Saved data entries:
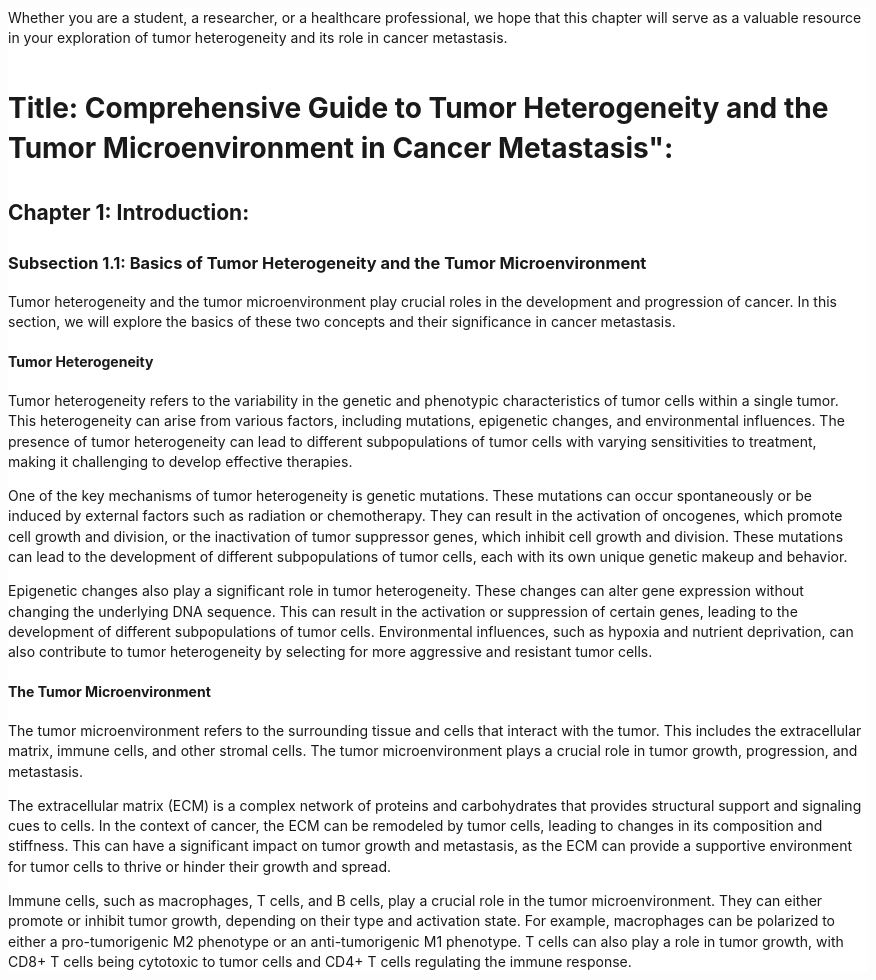 Whether you are a student, a researcher, or a healthcare professional, we hope that this chapter will serve as a valuable resource in your exploration of tumor heterogeneity and its role in cancer metastasis.




# Title: Comprehensive Guide to Tumor Heterogeneity and the Tumor Microenvironment in Cancer Metastasis":

## Chapter 1: Introduction:

### Subsection 1.1: Basics of Tumor Heterogeneity and the Tumor Microenvironment

Tumor heterogeneity and the tumor microenvironment play crucial roles in the development and progression of cancer. In this section, we will explore the basics of these two concepts and their significance in cancer metastasis.

#### Tumor Heterogeneity

Tumor heterogeneity refers to the variability in the genetic and phenotypic characteristics of tumor cells within a single tumor. This heterogeneity can arise from various factors, including mutations, epigenetic changes, and environmental influences. The presence of tumor heterogeneity can lead to different subpopulations of tumor cells with varying sensitivities to treatment, making it challenging to develop effective therapies.

One of the key mechanisms of tumor heterogeneity is genetic mutations. These mutations can occur spontaneously or be induced by external factors such as radiation or chemotherapy. They can result in the activation of oncogenes, which promote cell growth and division, or the inactivation of tumor suppressor genes, which inhibit cell growth and division. These mutations can lead to the development of different subpopulations of tumor cells, each with its own unique genetic makeup and behavior.

Epigenetic changes also play a significant role in tumor heterogeneity. These changes can alter gene expression without changing the underlying DNA sequence. This can result in the activation or suppression of certain genes, leading to the development of different subpopulations of tumor cells. Environmental influences, such as hypoxia and nutrient deprivation, can also contribute to tumor heterogeneity by selecting for more aggressive and resistant tumor cells.

#### The Tumor Microenvironment

The tumor microenvironment refers to the surrounding tissue and cells that interact with the tumor. This includes the extracellular matrix, immune cells, and other stromal cells. The tumor microenvironment plays a crucial role in tumor growth, progression, and metastasis.

The extracellular matrix (ECM) is a complex network of proteins and carbohydrates that provides structural support and signaling cues to cells. In the context of cancer, the ECM can be remodeled by tumor cells, leading to changes in its composition and stiffness. This can have a significant impact on tumor growth and metastasis, as the ECM can provide a supportive environment for tumor cells to thrive or hinder their growth and spread.

Immune cells, such as macrophages, T cells, and B cells, play a crucial role in the tumor microenvironment. They can either promote or inhibit tumor growth, depending on their type and activation state. For example, macrophages can be polarized to either a pro-tumorigenic M2 phenotype or an anti-tumorigenic M1 phenotype. T cells can also play a role in tumor growth, with CD8+ T cells being cytotoxic to tumor cells and CD4+ T cells regulating the immune response.
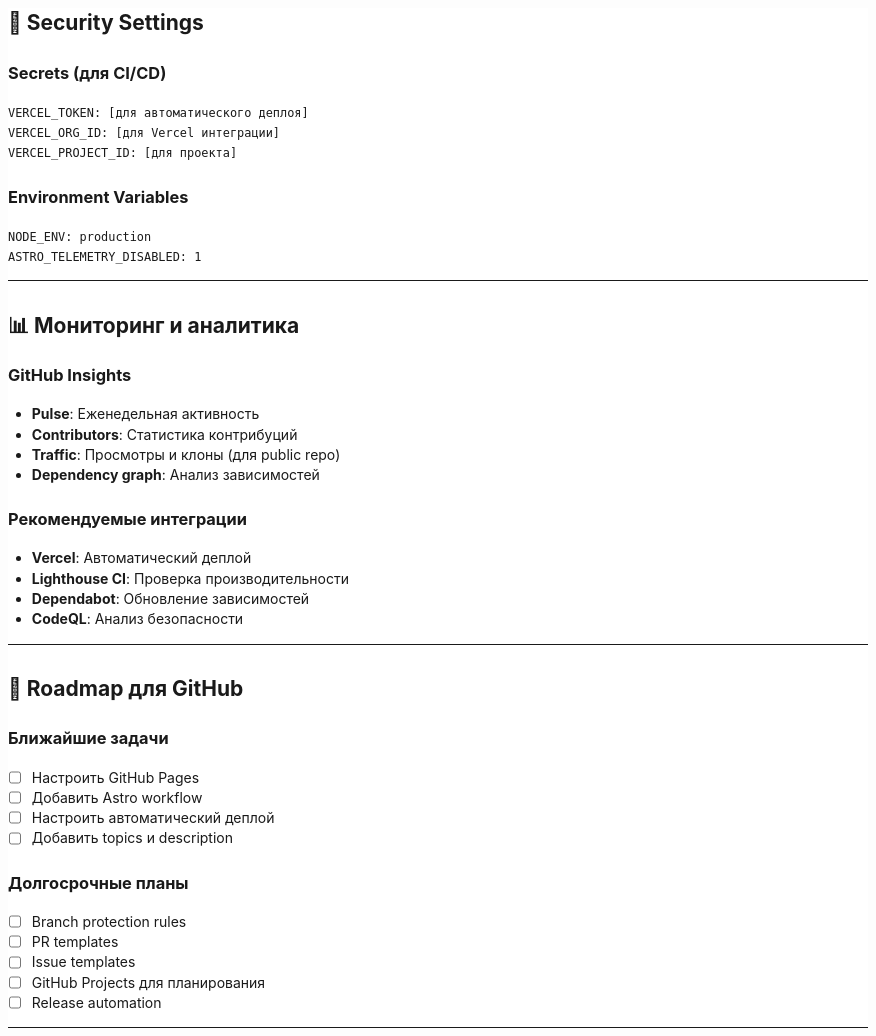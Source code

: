 
## 🔐 Security Settings

### Secrets (для CI/CD)
```
VERCEL_TOKEN: [для автоматического деплоя]
VERCEL_ORG_ID: [для Vercel интеграции]
VERCEL_PROJECT_ID: [для проекта]
```

### Environment Variables
```
NODE_ENV: production
ASTRO_TELEMETRY_DISABLED: 1
```

---

## 📊 Мониторинг и аналитика

### GitHub Insights
- **Pulse**: Еженедельная активность
- **Contributors**: Статистика контрибуций
- **Traffic**: Просмотры и клоны (для public repo)
- **Dependency graph**: Анализ зависимостей

### Рекомендуемые интеграции
- **Vercel**: Автоматический деплой
- **Lighthouse CI**: Проверка производительности
- **Dependabot**: Обновление зависимостей
- **CodeQL**: Анализ безопасности

---

## 🎯 Roadmap для GitHub

### Ближайшие задачи
- [ ] Настроить GitHub Pages
- [ ] Добавить Astro workflow
- [ ] Настроить автоматический деплой
- [ ] Добавить topics и description

### Долгосрочные планы
- [ ] Branch protection rules
- [ ] PR templates
- [ ] Issue templates
- [ ] GitHub Projects для планирования
- [ ] Release automation

---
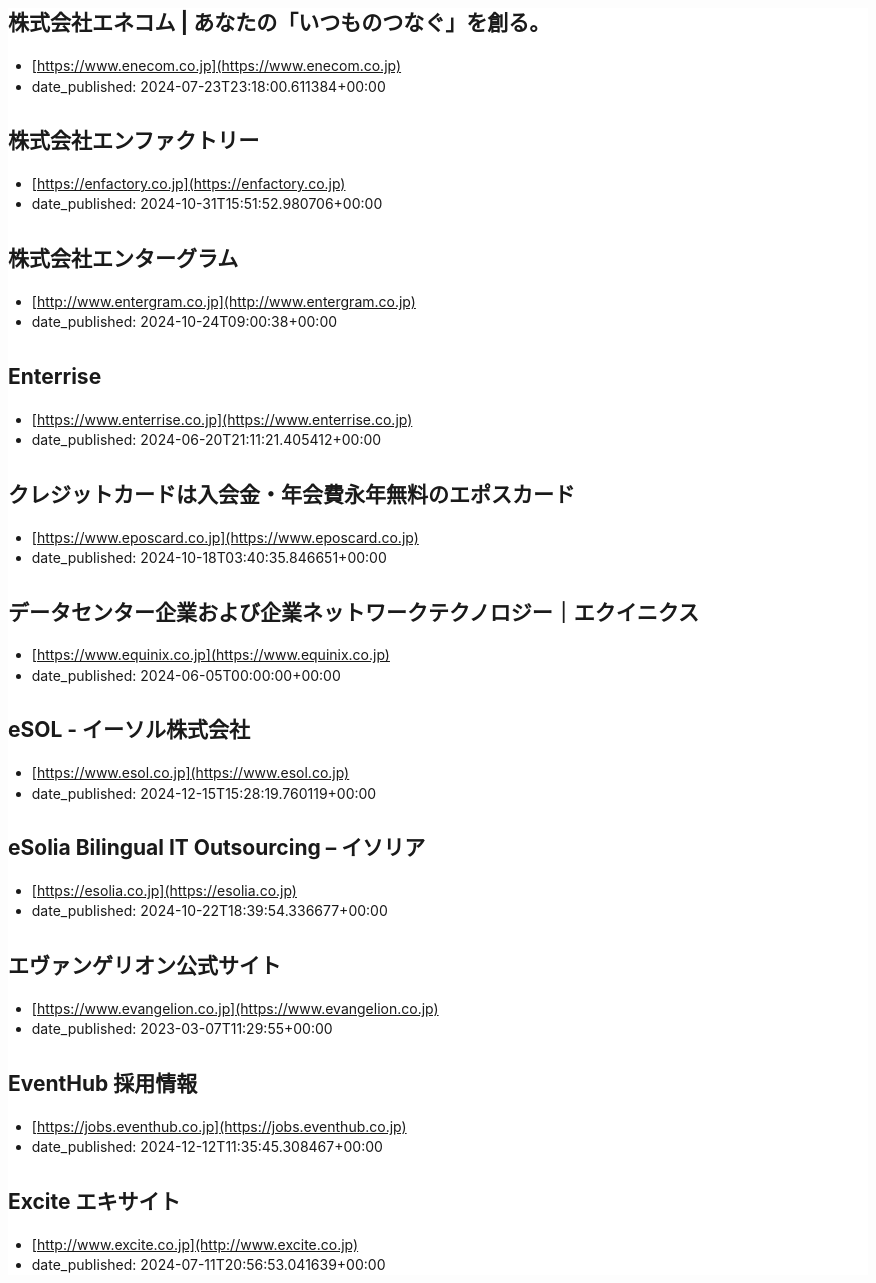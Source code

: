  ## 株式会社エネコム | あなたの「いつものつなぐ」を創る。
 - [https://www.enecom.co.jp](https://www.enecom.co.jp)
 - date_published: 2024-07-23T23:18:00.611384+00:00

 ## 株式会社エンファクトリー
 - [https://enfactory.co.jp](https://enfactory.co.jp)
 - date_published: 2024-10-31T15:51:52.980706+00:00

 ## 株式会社エンターグラム
 - [http://www.entergram.co.jp](http://www.entergram.co.jp)
 - date_published: 2024-10-24T09:00:38+00:00

 ## Enterrise
 - [https://www.enterrise.co.jp](https://www.enterrise.co.jp)
 - date_published: 2024-06-20T21:11:21.405412+00:00

 ## クレジットカードは入会金・年会費永年無料のエポスカード
 - [https://www.eposcard.co.jp](https://www.eposcard.co.jp)
 - date_published: 2024-10-18T03:40:35.846651+00:00

 ## データセンター企業および企業ネットワークテクノロジー｜エクイニクス
 - [https://www.equinix.co.jp](https://www.equinix.co.jp)
 - date_published: 2024-06-05T00:00:00+00:00

 ## eSOL - イーソル株式会社
 - [https://www.esol.co.jp](https://www.esol.co.jp)
 - date_published: 2024-12-15T15:28:19.760119+00:00

 ## eSolia Bilingual IT Outsourcing – イソリア
 - [https://esolia.co.jp](https://esolia.co.jp)
 - date_published: 2024-10-22T18:39:54.336677+00:00

 ## エヴァンゲリオン公式サイト
 - [https://www.evangelion.co.jp](https://www.evangelion.co.jp)
 - date_published: 2023-03-07T11:29:55+00:00

 ## EventHub 採用情報
 - [https://jobs.eventhub.co.jp](https://jobs.eventhub.co.jp)
 - date_published: 2024-12-12T11:35:45.308467+00:00

 ## Excite エキサイト
 - [http://www.excite.co.jp](http://www.excite.co.jp)
 - date_published: 2024-07-11T20:56:53.041639+00:00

• About this task: An unchanged copy of the data, images excluded, is all that should be given.

• Expected answer:
 Whether you are a student, a researcher, or a healthcare professional, we hope that this chapter will serve as a valuable resource in your exploration of tumor heterogeneity and its role in cancer metastasis.




# Title: Comprehensive Guide to Tumor Heterogeneity and the Tumor Microenvironment in Cancer Metastasis":

## Chapter 1: Introduction:

### Subsection 1.1: Basics of Tumor Heterogeneity and the Tumor Microenvironment

Tumor heterogeneity and the tumor microenvironment play crucial roles in the development and progression of cancer. In this section, we will explore the basics of these two concepts and their significance in cancer metastasis.

#### Tumor Heterogeneity

Tumor heterogeneity refers to the variability in the genetic and phenotypic characteristics of tumor cells within a single tumor. This heterogeneity can arise from various factors, including mutations, epigenetic changes, and environmental influences. The presence of tumor heterogeneity can lead to different subpopulations of tumor cells with varying sensitivities to treatment, making it challenging to develop effective therapies.

One of the key mechanisms of tumor heterogeneity is genetic mutations. These mutations can occur spontaneously or be induced by external factors such as radiation or chemotherapy. They can result in the activation of oncogenes, which promote cell growth and division, or the inactivation of tumor suppressor genes, which inhibit cell growth and division. These mutations can lead to the development of different subpopulations of tumor cells, each with its own unique genetic makeup and behavior.

Epigenetic changes also play a significant role in tumor heterogeneity. These changes can alter gene expression without changing the underlying DNA sequence. This can result in the activation or suppression of certain genes, leading to the development of different subpopulations of tumor cells. Environmental influences, such as hypoxia and nutrient deprivation, can also contribute to tumor heterogeneity by selecting for more aggressive and resistant tumor cells.

#### The Tumor Microenvironment

The tumor microenvironment refers to the surrounding tissue and cells that interact with the tumor. This includes the extracellular matrix, immune cells, and other stromal cells. The tumor microenvironment plays a crucial role in tumor growth, progression, and metastasis.

The extracellular matrix (ECM) is a complex network of proteins and carbohydrates that provides structural support and signaling cues to cells. In the context of cancer, the ECM can be remodeled by tumor cells, leading to changes in its composition and stiffness. This can have a significant impact on tumor growth and metastasis, as the ECM can provide a supportive environment for tumor cells to thrive or hinder their growth and spread.

Immune cells, such as macrophages, T cells, and B cells, play a crucial role in the tumor microenvironment. They can either promote or inhibit tumor growth, depending on their type and activation state. For example, macrophages can be polarized to either a pro-tumorigenic M2 phenotype or an anti-tumorigenic M1 phenotype. T cells can also play a role in tumor growth, with CD8+ T cells being cytotoxic to tumor cells and CD4+ T cells regulating the immune response.
Source code

: 
## 🔐 Security Settings

### Secrets (для CI/CD)
```
VERCEL_TOKEN: [для автоматического деплоя]
VERCEL_ORG_ID: [для Vercel интеграции]
VERCEL_PROJECT_ID: [для проекта]
```

### Environment Variables
```
NODE_ENV: production
ASTRO_TELEMETRY_DISABLED: 1
```

---

## 📊 Мониторинг и аналитика

### GitHub Insights
- **Pulse**: Еженедельная активность
- **Contributors**: Статистика контрибуций
- **Traffic**: Просмотры и клоны (для public repo)
- **Dependency graph**: Анализ зависимостей

### Рекомендуемые интеграции
- **Vercel**: Автоматический деплой
- **Lighthouse CI**: Проверка производительности
- **Dependabot**: Обновление зависимостей
- **CodeQL**: Анализ безопасности

---

## 🎯 Roadmap для GitHub

### Ближайшие задачи
- [ ] Настроить GitHub Pages
- [ ] Добавить Astro workflow
- [ ] Настроить автоматический деплой
- [ ] Добавить topics и description

### Долгосрочные планы
- [ ] Branch protection rules
- [ ] PR templates
- [ ] Issue templates
- [ ] GitHub Projects для планирования
- [ ] Release automation

---
Source code

:  ## 株式会社エネコム | あなたの「いつものつなぐ」を創る。
 - [https://www.enecom.co.jp](https://www.enecom.co.jp)
 - date_published: 2024-07-23T23:18:00.611384+00:00

 ## 株式会社エンファクトリー
 - [https://enfactory.co.jp](https://enfactory.co.jp)
 - date_published: 2024-10-31T15:51:52.980706+00:00

 ## 株式会社エンターグラム
 - [http://www.entergram.co.jp](http://www.entergram.co.jp)
 - date_published: 2024-10-24T09:00:38+00:00

 ## Enterrise
 - [https://www.enterrise.co.jp](https://www.enterrise.co.jp)
 - date_published: 2024-06-20T21:11:21.405412+00:00

 ## クレジットカードは入会金・年会費永年無料のエポスカード
 - [https://www.eposcard.co.jp](https://www.eposcard.co.jp)
 - date_published: 2024-10-18T03:40:35.846651+00:00

 ## データセンター企業および企業ネットワークテクノロジー｜エクイニクス
 - [https://www.equinix.co.jp](https://www.equinix.co.jp)
 - date_published: 2024-06-05T00:00:00+00:00

 ## eSOL - イーソル株式会社
 - [https://www.esol.co.jp](https://www.esol.co.jp)
 - date_published: 2024-12-15T15:28:19.760119+00:00

 ## eSolia Bilingual IT Outsourcing – イソリア
 - [https://esolia.co.jp](https://esolia.co.jp)
 - date_published: 2024-10-22T18:39:54.336677+00:00

 ## エヴァンゲリオン公式サイト
 - [https://www.evangelion.co.jp](https://www.evangelion.co.jp)
 - date_published: 2023-03-07T11:29:55+00:00

 ## EventHub 採用情報
 - [https://jobs.eventhub.co.jp](https://jobs.eventhub.co.jp)
 - date_published: 2024-12-12T11:35:45.308467+00:00

 ## Excite エキサイト
 - [http://www.excite.co.jp](http://www.excite.co.jp)
 - date_published: 2024-07-11T20:56:53.041639+00:00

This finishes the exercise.